Work to complete → Provide an exact copy of the lines from the beginning of the records through the line that includes "For the *in-stride*", and of no others.

Supplied data →
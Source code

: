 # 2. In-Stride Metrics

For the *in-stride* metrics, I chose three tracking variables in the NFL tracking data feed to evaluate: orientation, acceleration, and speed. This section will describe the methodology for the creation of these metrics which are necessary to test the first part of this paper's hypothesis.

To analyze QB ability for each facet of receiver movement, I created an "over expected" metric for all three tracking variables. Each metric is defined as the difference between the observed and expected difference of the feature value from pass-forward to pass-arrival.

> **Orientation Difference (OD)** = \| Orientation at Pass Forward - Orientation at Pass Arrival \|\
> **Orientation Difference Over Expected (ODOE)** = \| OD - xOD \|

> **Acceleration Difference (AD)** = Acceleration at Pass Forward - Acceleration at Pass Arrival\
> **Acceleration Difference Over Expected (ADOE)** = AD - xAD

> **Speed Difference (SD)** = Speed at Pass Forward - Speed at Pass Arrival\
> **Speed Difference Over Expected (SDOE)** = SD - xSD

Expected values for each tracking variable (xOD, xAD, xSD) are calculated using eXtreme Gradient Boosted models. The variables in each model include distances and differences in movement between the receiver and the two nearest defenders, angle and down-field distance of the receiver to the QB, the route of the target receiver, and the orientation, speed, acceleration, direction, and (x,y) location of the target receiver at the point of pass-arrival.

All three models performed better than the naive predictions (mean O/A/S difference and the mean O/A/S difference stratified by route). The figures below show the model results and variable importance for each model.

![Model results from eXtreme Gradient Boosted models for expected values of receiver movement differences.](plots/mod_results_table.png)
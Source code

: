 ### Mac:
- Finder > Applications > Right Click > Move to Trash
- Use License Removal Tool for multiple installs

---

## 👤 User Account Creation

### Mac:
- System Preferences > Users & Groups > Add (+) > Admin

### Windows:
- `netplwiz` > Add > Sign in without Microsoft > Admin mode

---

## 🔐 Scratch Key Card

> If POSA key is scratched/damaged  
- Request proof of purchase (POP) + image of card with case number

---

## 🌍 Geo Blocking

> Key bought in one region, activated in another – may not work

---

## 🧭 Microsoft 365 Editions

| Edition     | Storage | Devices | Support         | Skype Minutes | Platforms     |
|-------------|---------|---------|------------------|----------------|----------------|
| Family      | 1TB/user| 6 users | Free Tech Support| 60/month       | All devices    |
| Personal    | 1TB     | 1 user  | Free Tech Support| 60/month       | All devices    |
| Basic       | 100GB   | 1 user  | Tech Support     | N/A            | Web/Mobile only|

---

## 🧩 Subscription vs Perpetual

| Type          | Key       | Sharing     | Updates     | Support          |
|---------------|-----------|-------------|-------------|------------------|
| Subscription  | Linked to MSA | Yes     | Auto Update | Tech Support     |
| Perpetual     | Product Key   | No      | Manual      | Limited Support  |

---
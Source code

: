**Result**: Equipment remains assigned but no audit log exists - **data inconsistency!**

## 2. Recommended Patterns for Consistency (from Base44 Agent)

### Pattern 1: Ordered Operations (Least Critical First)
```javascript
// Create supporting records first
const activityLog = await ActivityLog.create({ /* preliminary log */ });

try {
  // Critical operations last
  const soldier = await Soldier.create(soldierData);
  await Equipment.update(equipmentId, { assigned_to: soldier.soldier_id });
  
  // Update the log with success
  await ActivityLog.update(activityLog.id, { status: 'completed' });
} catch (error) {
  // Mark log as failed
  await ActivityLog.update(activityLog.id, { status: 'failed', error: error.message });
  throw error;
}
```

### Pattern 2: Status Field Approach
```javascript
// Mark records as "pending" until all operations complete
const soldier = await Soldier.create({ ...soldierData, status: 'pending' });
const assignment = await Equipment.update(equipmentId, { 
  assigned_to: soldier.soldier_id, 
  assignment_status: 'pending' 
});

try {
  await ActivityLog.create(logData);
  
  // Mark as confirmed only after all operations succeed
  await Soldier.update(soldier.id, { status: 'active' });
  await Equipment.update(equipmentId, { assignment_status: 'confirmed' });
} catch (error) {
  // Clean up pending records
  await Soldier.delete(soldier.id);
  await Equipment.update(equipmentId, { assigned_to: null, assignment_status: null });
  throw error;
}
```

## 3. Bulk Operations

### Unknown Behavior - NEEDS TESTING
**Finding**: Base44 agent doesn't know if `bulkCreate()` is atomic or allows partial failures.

Result of this exercise →
Source code

: # 2. In-Stride Metrics

For the *in-stride* metrics, I chose three tracking variables in the NFL tracking data feed to evaluate: orientation, acceleration, and speed. This section will describe the methodology for the creation of these metrics which are necessary to test the first part of this paper's hypothesis.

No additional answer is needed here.